The problem: Please work out how many lines in the material contain "beam" and give only that figure.

Data for review:

::::

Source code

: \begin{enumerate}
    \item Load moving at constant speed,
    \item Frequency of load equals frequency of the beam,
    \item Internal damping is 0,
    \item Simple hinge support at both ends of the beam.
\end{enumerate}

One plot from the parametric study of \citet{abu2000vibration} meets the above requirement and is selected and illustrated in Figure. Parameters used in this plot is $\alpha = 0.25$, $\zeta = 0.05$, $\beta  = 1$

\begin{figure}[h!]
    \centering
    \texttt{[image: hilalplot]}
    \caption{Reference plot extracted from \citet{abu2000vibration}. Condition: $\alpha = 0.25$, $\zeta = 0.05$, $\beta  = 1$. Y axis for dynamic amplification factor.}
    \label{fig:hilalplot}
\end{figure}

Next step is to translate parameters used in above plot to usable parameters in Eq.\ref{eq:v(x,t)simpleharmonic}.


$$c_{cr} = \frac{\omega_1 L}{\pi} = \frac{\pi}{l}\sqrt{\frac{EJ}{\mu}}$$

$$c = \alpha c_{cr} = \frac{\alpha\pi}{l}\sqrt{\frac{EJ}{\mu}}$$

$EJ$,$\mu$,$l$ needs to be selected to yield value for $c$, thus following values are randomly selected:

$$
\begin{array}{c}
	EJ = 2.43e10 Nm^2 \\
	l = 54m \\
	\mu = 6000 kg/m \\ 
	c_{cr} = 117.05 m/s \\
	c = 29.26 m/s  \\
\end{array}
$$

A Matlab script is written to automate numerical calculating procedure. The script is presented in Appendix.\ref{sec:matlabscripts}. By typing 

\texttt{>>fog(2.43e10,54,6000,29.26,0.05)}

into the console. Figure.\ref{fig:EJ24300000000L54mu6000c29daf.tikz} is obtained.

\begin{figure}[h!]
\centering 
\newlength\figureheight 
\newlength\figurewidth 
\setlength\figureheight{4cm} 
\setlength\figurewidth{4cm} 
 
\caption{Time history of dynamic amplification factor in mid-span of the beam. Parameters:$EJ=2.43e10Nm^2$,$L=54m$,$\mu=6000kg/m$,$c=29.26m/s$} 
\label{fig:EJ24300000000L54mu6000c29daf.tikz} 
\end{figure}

::::

Response to the exercise: 3